- **Assigned task**: The answer must consist of every line below that contains the word "необходимо".

- **Source material**:

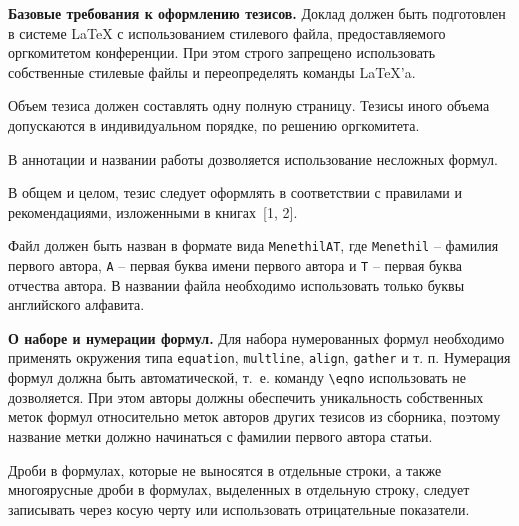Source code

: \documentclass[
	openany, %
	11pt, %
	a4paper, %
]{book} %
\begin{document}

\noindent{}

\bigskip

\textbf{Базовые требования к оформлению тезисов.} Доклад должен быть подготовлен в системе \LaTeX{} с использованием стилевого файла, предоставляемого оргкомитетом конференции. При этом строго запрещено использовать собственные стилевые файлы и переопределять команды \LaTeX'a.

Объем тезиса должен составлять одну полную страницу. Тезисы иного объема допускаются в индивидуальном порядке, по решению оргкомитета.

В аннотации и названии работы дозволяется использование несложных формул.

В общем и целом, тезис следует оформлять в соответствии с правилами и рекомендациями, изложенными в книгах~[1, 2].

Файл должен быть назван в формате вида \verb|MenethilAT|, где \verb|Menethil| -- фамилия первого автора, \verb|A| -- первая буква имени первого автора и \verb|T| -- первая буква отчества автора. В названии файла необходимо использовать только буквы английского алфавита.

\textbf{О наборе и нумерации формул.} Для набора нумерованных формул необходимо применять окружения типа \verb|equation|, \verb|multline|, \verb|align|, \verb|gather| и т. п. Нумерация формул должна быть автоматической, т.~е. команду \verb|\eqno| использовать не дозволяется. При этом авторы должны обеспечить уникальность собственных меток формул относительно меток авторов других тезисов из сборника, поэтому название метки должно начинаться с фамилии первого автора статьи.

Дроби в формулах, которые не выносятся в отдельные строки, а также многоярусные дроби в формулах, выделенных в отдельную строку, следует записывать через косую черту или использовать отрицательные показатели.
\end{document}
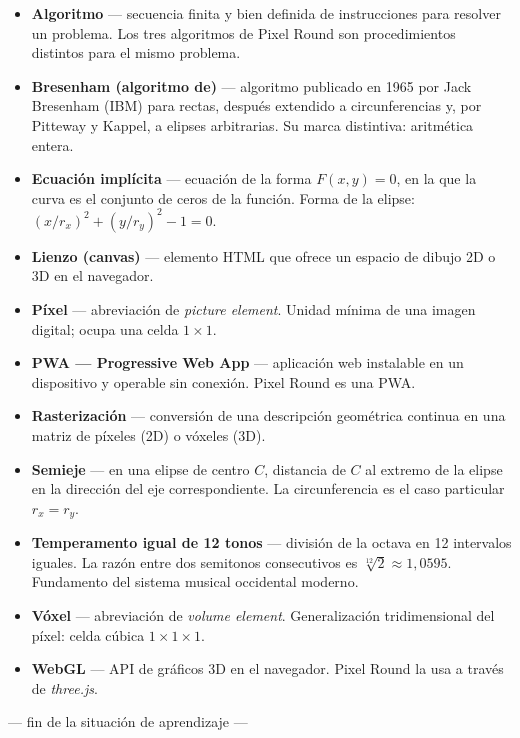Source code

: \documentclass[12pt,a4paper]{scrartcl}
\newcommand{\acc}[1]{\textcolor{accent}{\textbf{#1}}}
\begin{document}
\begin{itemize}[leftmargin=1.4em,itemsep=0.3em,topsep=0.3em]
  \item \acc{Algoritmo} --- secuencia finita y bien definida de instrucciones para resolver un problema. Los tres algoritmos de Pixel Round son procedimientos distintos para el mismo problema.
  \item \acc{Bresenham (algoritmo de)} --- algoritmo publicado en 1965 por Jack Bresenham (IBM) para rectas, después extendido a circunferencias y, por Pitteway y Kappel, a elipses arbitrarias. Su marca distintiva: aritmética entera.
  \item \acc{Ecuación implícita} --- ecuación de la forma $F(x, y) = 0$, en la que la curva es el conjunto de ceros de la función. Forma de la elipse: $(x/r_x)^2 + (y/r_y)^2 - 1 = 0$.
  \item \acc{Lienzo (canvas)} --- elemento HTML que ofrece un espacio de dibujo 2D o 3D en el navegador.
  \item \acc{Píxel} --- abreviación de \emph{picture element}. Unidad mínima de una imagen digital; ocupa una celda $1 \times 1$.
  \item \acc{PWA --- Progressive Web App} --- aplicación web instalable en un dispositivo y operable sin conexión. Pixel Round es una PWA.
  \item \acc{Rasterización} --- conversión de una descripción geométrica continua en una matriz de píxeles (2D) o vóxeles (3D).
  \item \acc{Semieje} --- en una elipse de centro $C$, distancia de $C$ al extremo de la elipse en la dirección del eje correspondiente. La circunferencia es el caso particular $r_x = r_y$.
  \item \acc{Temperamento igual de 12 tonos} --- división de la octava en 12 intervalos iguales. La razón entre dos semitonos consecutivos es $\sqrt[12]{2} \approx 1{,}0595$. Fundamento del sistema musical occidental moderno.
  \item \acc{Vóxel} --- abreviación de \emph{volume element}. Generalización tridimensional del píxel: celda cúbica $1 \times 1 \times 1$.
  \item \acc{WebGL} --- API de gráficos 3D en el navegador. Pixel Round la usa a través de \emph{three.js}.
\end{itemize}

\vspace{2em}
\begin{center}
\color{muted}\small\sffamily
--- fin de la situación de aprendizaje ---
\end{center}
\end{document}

- **Output below**:
Файл должен быть назван в формате вида \verb|MenethilAT|, где \verb|Menethil| -- фамилия первого автора, \verb|A| -- первая буква имени первого автора и \verb|T| -- первая буква отчества автора. В названии файла необходимо использовать только буквы английского алфавита.
\textbf{О наборе и нумерации формул.} Для набора нумерованных формул необходимо применять окружения типа \verb|equation|, \verb|multline|, \verb|align|, \verb|gather| и т. п. Нумерация формул должна быть автоматической, т.~е. команду \verb|\eqno| использовать не дозволяется. При этом авторы должны обеспечить уникальность собственных меток формул относительно меток авторов других тезисов из сборника, поэтому название метки должно начинаться с фамилии первого автора статьи.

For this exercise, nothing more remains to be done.